TASK STATEMENT: When a line of the entries contains "console", please list that line.

TASK MATERIAL:
######

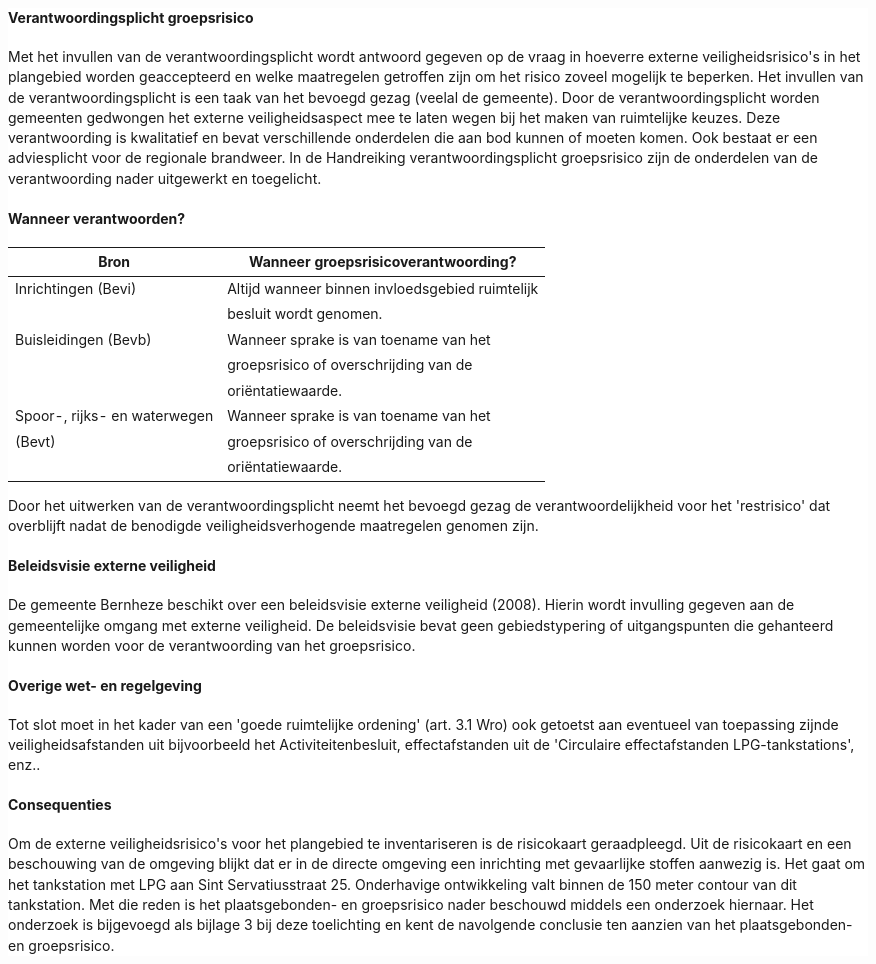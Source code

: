 #### Verantwoordingsplicht groepsrisico

Met het invullen van de verantwoordingsplicht wordt antwoord gegeven op de vraag in hoeverre externe veiligheidsrisico's in het plangebied worden geaccepteerd en welke maatregelen getroffen zijn om het risico zoveel mogelijk te beperken. Het invullen van de verantwoordingsplicht is een taak van het bevoegd gezag (veelal de gemeente). Door de verantwoordingsplicht worden gemeenten gedwongen het externe veiligheidsaspect mee te laten wegen bij het maken van ruimtelijke keuzes. Deze verantwoording is kwalitatief en bevat verschillende onderdelen die aan bod kunnen of moeten komen. Ook bestaat er een adviesplicht voor de regionale brandweer. In de Handreiking verantwoordingsplicht groepsrisico zijn de onderdelen van de verantwoording nader uitgewerkt en toegelicht.

#### Wanneer verantwoorden?

| Bron                         | Wanneer groepsrisicoverantwoording?             |
|------------------------------|-------------------------------------------------|
| Inrichtingen (Bevi)          | Altijd wanneer binnen invloedsgebied ruimtelijk |
|                              | besluit wordt genomen.                          |
| Buisleidingen (Bevb)         | Wanneer sprake is van toename van het           |
|                              | groepsrisico of overschrijding van de           |
|                              | oriëntatiewaarde.                               |
| Spoor-, rijks- en waterwegen | Wanneer sprake is van toename van het           |
| (Bevt)                       | groepsrisico of overschrijding van de           |
|                              | oriëntatiewaarde.                               |

Door het uitwerken van de verantwoordingsplicht neemt het bevoegd gezag de verantwoordelijkheid voor het 'restrisico' dat overblijft nadat de benodigde veiligheidsverhogende maatregelen genomen zijn.

#### Beleidsvisie externe veiligheid

De gemeente Bernheze beschikt over een beleidsvisie externe veiligheid (2008). Hierin wordt invulling gegeven aan de gemeentelijke omgang met externe veiligheid. De beleidsvisie bevat geen gebiedstypering of uitgangspunten die gehanteerd kunnen worden voor de verantwoording van het groepsrisico.

#### Overige wet- en regelgeving

Tot slot moet in het kader van een 'goede ruimtelijke ordening' (art. 3.1 Wro) ook getoetst aan eventueel van toepassing zijnde veiligheidsafstanden uit bijvoorbeeld het Activiteitenbesluit, effectafstanden uit de 'Circulaire effectafstanden LPG-tankstations', enz..

#### Consequenties

Om de externe veiligheidsrisico's voor het plangebied te inventariseren is de risicokaart geraadpleegd. Uit de risicokaart en een beschouwing van de omgeving blijkt dat er in de directe omgeving een inrichting met gevaarlijke stoffen aanwezig is. Het gaat om het tankstation met LPG aan Sint Servatiusstraat 25. Onderhavige ontwikkeling valt binnen de 150 meter contour van dit tankstation. Met die reden is het plaatsgebonden- en groepsrisico nader beschouwd middels een onderzoek hiernaar. Het onderzoek is bijgevoegd als bijlage 3 bij deze toelichting en kent de navolgende conclusie ten aanzien van het plaatsgebonden- en groepsrisico.
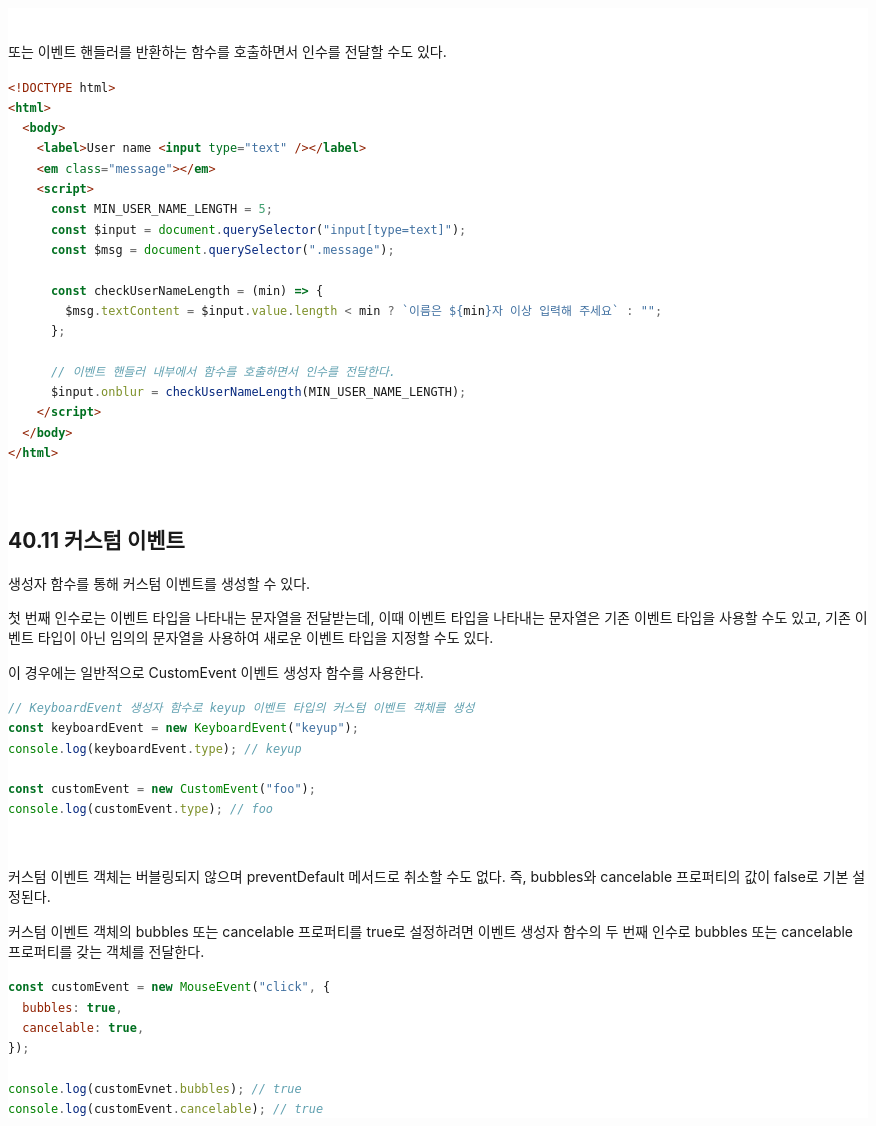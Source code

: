 <br>

또는 이벤트 핸들러를 반환하는 함수를 호출하면서 인수를 전달할 수도 있다.

```html
<!DOCTYPE html>
<html>
  <body>
    <label>User name <input type="text" /></label>
    <em class="message"></em>
    <script>
      const MIN_USER_NAME_LENGTH = 5;
      const $input = document.querySelector("input[type=text]");
      const $msg = document.querySelector(".message");

      const checkUserNameLength = (min) => {
        $msg.textContent = $input.value.length < min ? `이름은 ${min}자 이상 입력해 주세요` : "";
      };

      // 이벤트 핸들러 내부에서 함수를 호출하면서 인수를 전달한다.
      $input.onblur = checkUserNameLength(MIN_USER_NAME_LENGTH);
    </script>
  </body>
</html>
```

<br>

## 40.11 커스텀 이벤트

생성자 함수를 통해 커스텀 이벤트를 생성할 수 있다.

첫 번째 인수로는 이벤트 타입을 나타내는 문자열을 전달받는데, 이때 이벤트 타입을 나타내는 문자열은 기존 이벤트 타입을 사용할 수도 있고, 기존 이벤트 타입이 아닌 임의의 문자열을 사용하여 새로운 이벤트 타입을 지정할 수도 있다.

이 경우에는 일반적으로 CustomEvent 이벤트 생성자 함수를 사용한다.

```js
// KeyboardEvent 생성자 함수로 keyup 이벤트 타입의 커스텀 이벤트 객체를 생성
const keyboardEvent = new KeyboardEvent("keyup");
console.log(keyboardEvent.type); // keyup

const customEvent = new CustomEvent("foo");
console.log(customEvent.type); // foo
```

<br>

커스텀 이벤트 객체는 버블링되지 않으며 preventDefault 메서드로 취소할 수도 없다.
즉, bubbles와 cancelable 프로퍼티의 값이 false로 기본 설정된다.

커스텀 이벤트 객체의 bubbles 또는 cancelable 프로퍼티를 true로 설정하려면 이벤트 생성자 함수의 두 번째 인수로 bubbles 또는 cancelable 프로퍼티를 갖는 객체를 전달한다.

```js
const customEvent = new MouseEvent("click", {
  bubbles: true,
  cancelable: true,
});

console.log(customEvnet.bubbles); // true
console.log(customEvent.cancelable); // true
```

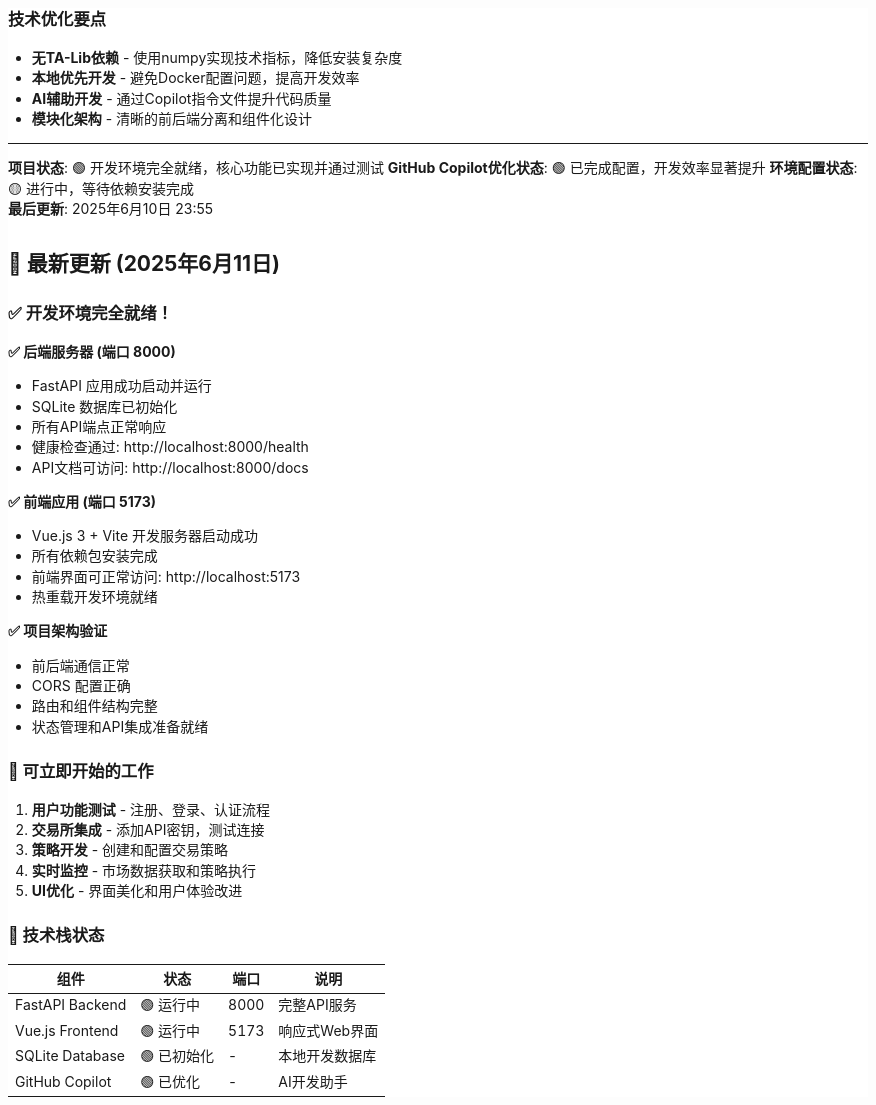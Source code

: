 ### 技术优化要点
- **无TA-Lib依赖** - 使用numpy实现技术指标，降低安装复杂度
- **本地优先开发** - 避免Docker配置问题，提高开发效率
- **AI辅助开发** - 通过Copilot指令文件提升代码质量
- **模块化架构** - 清晰的前后端分离和组件化设计

---
**项目状态**: 🟢 开发环境完全就绪，核心功能已实现并通过测试
**GitHub Copilot优化状态**: 🟢 已完成配置，开发效率显著提升
**环境配置状态**: 🟡 进行中，等待依赖安装完成  
**最后更新**: 2025年6月10日 23:55

## 🎉 最新更新 (2025年6月11日)

### ✅ 开发环境完全就绪！

**✅ 后端服务器 (端口 8000)**
- FastAPI 应用成功启动并运行
- SQLite 数据库已初始化 
- 所有API端点正常响应
- 健康检查通过: http://localhost:8000/health
- API文档可访问: http://localhost:8000/docs

**✅ 前端应用 (端口 5173)**
- Vue.js 3 + Vite 开发服务器启动成功
- 所有依赖包安装完成
- 前端界面可正常访问: http://localhost:5173
- 热重载开发环境就绪

**✅ 项目架构验证**
- 前后端通信正常
- CORS 配置正确
- 路由和组件结构完整
- 状态管理和API集成准备就绪

### 🚀 可立即开始的工作

1. **用户功能测试** - 注册、登录、认证流程
2. **交易所集成** - 添加API密钥，测试连接
3. **策略开发** - 创建和配置交易策略
4. **实时监控** - 市场数据获取和策略执行
5. **UI优化** - 界面美化和用户体验改进

### 🔧 技术栈状态

| 组件 | 状态 | 端口 | 说明 |
|------|------|------|------|
| FastAPI Backend | 🟢 运行中 | 8000 | 完整API服务 |
| Vue.js Frontend | 🟢 运行中 | 5173 | 响应式Web界面 |
| SQLite Database | 🟢 已初始化 | - | 本地开发数据库 |
| GitHub Copilot | 🟢 已优化 | - | AI开发助手 |

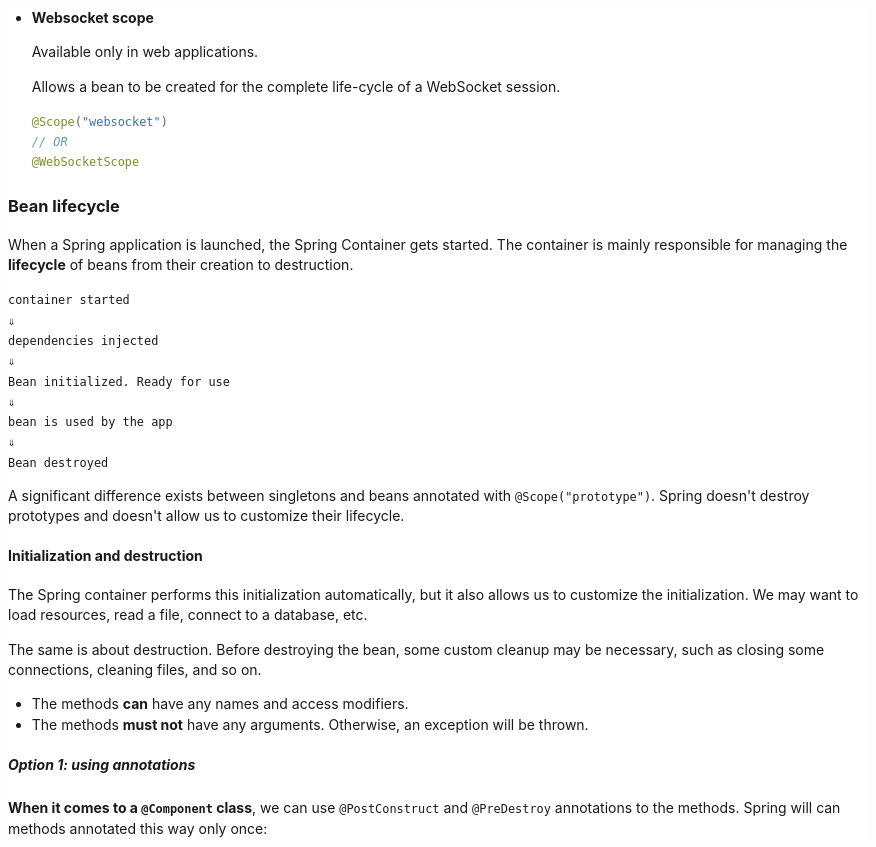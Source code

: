   

- **Websocket scope**

  Available only in web applications. 

  Allows a bean to be created for the complete life-cycle of a WebSocket session.

  ```java
  @Scope("websocket")
  // OR 
  @WebSocketScope
  ```







### Bean lifecycle

When a Spring application is launched, the Spring Container gets started. The container is mainly responsible for managing the **lifecycle** of beans from their creation to destruction.

```
container started 
⇓
dependencies injected
⇓
Bean initialized. Ready for use
⇓
bean is used by the app
⇓
Bean destroyed
```

A significant difference exists between singletons and beans annotated with `@Scope("prototype")`. Spring doesn't destroy prototypes and doesn't allow us to customize their lifecycle.





#### Initialization and destruction

The Spring container performs this initialization automatically, but it also allows us to customize the initialization. We may want to load resources, read a file, connect to a database, etc. 

The same is about destruction. Before destroying the bean, some custom cleanup may be necessary, such as closing some connections, cleaning files, and so on.

- The methods **can** have any names and access modifiers.
- The methods **must not** have any arguments. Otherwise, an exception will be thrown.





##### Option 1: using annotations

**When it comes to a `@Component` class**, we can use `@PostConstruct` and `@PreDestroy` annotations to the methods. Spring will can methods annotated this way only once:
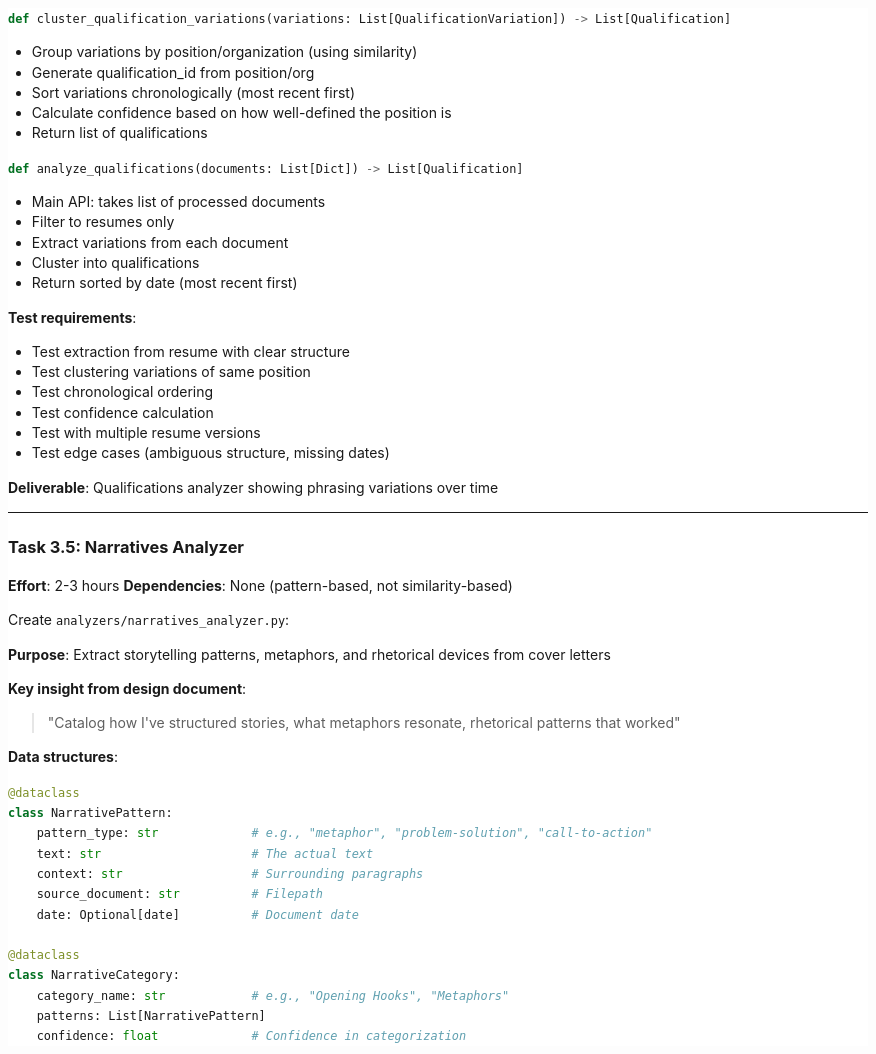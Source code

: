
 ```python
def cluster_qualification_variations(variations: List[QualificationVariation]) -> List[Qualification]
```
- Group variations by position/organization (using similarity)
- Generate qualification_id from position/org
- Sort variations chronologically (most recent first)
- Calculate confidence based on how well-defined the position is
- Return list of qualifications

```python
def analyze_qualifications(documents: List[Dict]) -> List[Qualification]
```
- Main API: takes list of processed documents
- Filter to resumes only
- Extract variations from each document
- Cluster into qualifications
- Return sorted by date (most recent first)

**Test requirements**:
- Test extraction from resume with clear structure
- Test clustering variations of same position
- Test chronological ordering
- Test confidence calculation
- Test with multiple resume versions
- Test edge cases (ambiguous structure, missing dates)

**Deliverable**: Qualifications analyzer showing phrasing variations over time

---

### Task 3.5: Narratives Analyzer
**Effort**: 2-3 hours
**Dependencies**: None (pattern-based, not similarity-based)

Create `analyzers/narratives_analyzer.py`:

**Purpose**: Extract storytelling patterns, metaphors, and rhetorical devices from cover letters

**Key insight from design document**:
> "Catalog how I've structured stories, what metaphors resonate, rhetorical patterns that worked"

**Data structures**:
```python
@dataclass
class NarrativePattern:
    pattern_type: str             # e.g., "metaphor", "problem-solution", "call-to-action"
    text: str                     # The actual text
    context: str                  # Surrounding paragraphs
    source_document: str          # Filepath
    date: Optional[date]          # Document date

@dataclass
class NarrativeCategory:
    category_name: str            # e.g., "Opening Hooks", "Metaphors"
    patterns: List[NarrativePattern]
    confidence: float             # Confidence in categorization
```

######

EXERCISE ANSWER:
console.log(keyboardEvent.type); // keyup
console.log(customEvent.type); // foo
console.log(customEvnet.bubbles); // true
console.log(customEvent.cancelable); // true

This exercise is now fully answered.